→ PROBLEM: Scan the listing below and copy every line holding "agePerson".
::: INFORMATION GIVEN
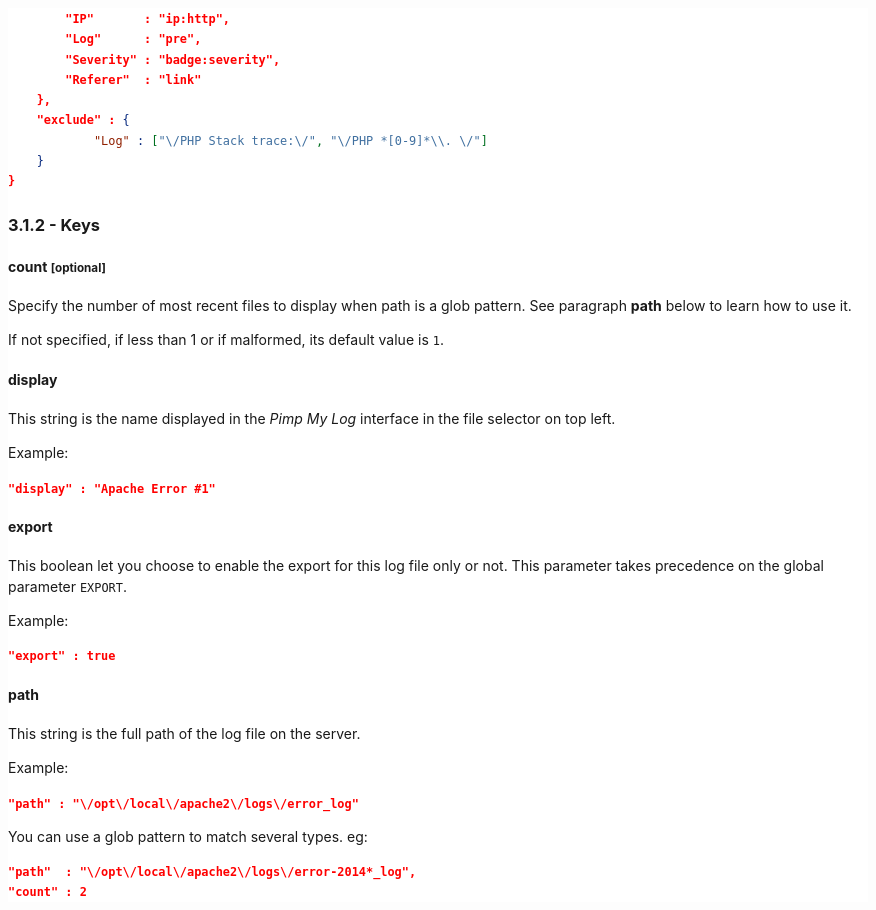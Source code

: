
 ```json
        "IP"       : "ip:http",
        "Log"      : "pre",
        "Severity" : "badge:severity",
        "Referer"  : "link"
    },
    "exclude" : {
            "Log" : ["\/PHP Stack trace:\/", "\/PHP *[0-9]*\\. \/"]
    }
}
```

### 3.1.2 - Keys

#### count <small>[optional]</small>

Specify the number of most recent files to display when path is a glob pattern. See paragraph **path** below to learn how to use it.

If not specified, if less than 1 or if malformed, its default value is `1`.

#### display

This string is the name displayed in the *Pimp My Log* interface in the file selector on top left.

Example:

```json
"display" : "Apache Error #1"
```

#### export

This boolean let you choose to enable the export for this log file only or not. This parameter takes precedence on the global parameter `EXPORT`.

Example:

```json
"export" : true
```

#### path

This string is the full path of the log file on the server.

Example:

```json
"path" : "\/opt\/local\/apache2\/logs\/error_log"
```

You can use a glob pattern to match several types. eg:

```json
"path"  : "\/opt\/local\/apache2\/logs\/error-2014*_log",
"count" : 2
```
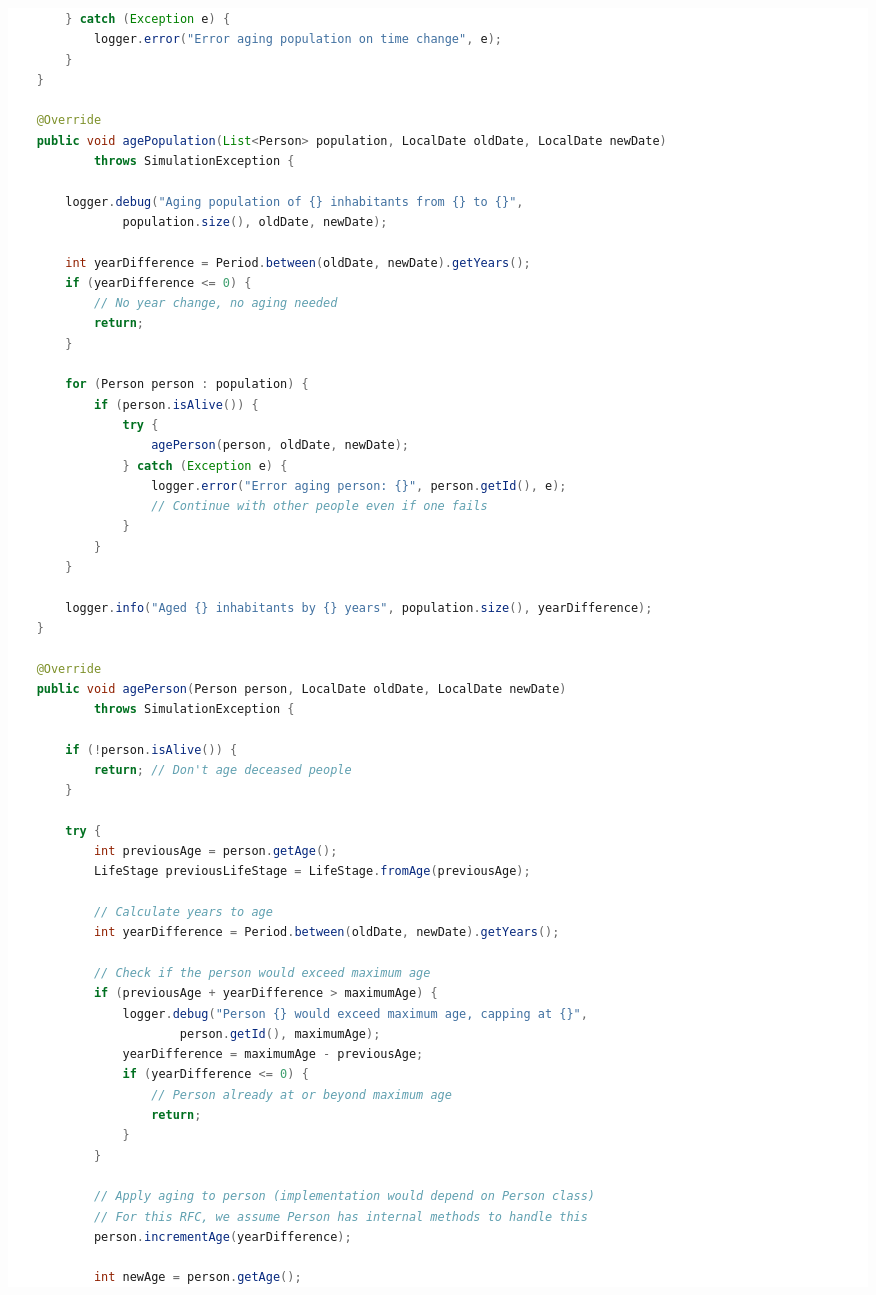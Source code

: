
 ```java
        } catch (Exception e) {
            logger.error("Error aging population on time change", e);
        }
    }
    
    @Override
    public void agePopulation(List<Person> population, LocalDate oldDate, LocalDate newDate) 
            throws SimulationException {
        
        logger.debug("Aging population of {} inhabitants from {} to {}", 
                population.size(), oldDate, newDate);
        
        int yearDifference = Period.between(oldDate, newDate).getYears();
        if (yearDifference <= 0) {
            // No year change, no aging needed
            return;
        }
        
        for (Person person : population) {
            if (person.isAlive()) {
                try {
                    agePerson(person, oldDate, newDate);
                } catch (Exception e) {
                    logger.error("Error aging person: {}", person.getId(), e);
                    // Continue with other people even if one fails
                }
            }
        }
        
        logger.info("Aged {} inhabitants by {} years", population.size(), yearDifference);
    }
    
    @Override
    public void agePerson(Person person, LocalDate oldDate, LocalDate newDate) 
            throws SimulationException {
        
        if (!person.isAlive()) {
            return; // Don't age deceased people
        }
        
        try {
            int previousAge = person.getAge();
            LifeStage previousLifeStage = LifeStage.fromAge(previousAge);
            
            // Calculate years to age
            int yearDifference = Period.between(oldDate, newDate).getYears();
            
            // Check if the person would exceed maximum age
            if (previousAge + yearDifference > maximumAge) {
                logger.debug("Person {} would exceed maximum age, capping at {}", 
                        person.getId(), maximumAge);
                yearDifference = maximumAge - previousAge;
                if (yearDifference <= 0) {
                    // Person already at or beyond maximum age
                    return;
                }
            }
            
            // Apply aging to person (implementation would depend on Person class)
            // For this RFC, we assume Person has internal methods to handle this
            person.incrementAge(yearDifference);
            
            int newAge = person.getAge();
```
::::::
::: INFORMATION GIVEN
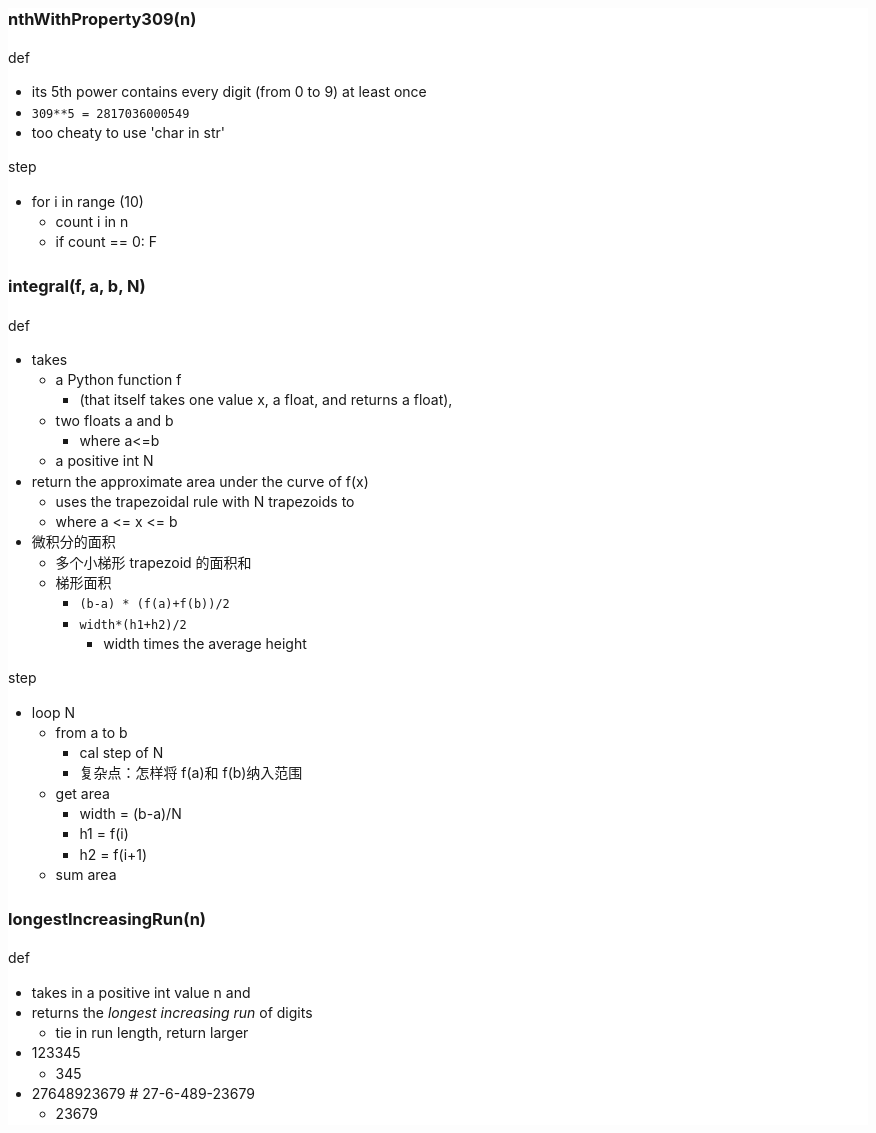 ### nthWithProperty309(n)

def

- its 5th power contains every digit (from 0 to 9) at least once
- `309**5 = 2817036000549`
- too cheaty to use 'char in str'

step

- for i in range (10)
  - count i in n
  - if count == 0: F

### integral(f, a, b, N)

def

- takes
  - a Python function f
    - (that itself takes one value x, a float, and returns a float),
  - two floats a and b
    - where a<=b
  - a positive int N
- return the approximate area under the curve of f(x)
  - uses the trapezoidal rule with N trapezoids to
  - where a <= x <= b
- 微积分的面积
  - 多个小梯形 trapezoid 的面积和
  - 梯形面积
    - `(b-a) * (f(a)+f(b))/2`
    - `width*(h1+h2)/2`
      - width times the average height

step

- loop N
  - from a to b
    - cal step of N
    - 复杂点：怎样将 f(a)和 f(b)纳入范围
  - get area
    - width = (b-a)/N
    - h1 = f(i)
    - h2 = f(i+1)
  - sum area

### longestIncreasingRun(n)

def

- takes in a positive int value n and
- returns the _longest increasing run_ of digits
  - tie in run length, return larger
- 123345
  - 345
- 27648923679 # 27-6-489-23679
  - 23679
::::::
::: INFORMATION GIVEN
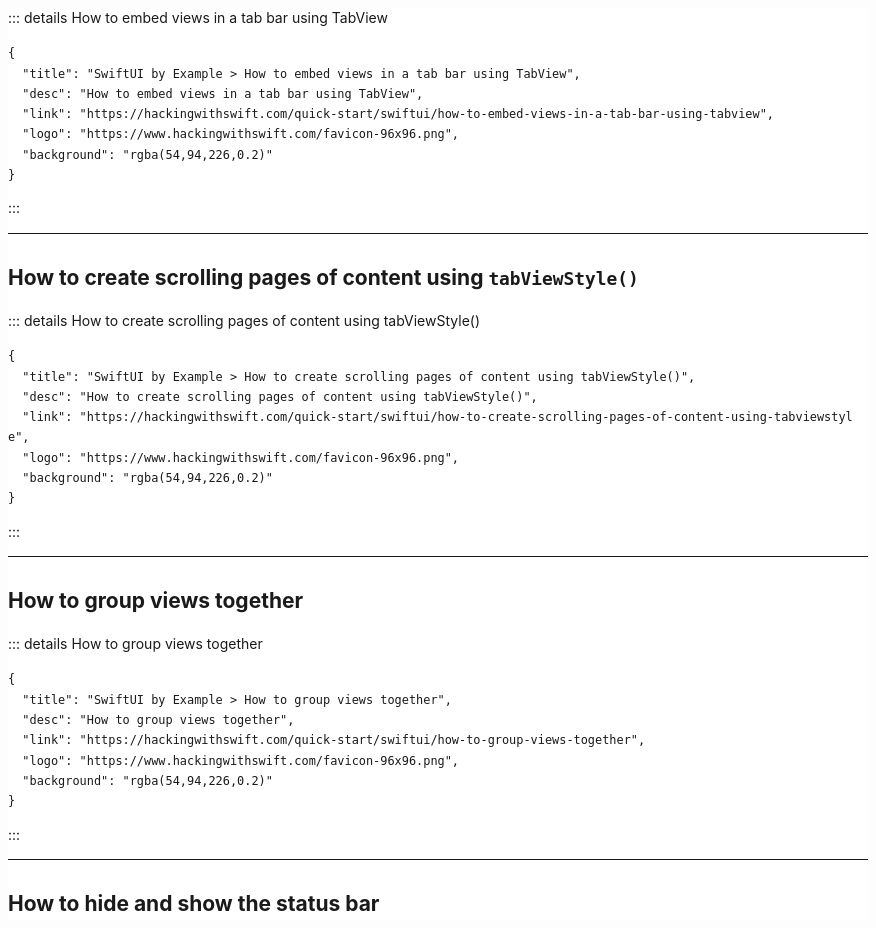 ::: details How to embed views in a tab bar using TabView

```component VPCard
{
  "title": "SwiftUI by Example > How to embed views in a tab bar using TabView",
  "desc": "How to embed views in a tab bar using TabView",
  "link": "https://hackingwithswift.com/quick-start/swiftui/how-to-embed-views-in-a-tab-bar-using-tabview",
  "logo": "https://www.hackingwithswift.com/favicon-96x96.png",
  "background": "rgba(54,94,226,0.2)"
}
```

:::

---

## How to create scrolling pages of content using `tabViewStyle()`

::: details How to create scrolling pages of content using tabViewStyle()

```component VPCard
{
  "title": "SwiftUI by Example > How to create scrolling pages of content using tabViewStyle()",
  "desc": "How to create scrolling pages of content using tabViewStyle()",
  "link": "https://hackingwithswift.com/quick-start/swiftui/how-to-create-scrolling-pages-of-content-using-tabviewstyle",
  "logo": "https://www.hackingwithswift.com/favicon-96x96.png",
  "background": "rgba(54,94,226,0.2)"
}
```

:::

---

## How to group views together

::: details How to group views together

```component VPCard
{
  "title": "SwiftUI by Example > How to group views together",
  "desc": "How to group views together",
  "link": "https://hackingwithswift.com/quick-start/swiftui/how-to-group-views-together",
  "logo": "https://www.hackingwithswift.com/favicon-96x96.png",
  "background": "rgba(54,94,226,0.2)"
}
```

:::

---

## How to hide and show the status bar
::::::
→ OUTPUT BELOW:
                    agePerson(person, oldDate, newDate);
    public void agePerson(Person person, LocalDate oldDate, LocalDate newDate) 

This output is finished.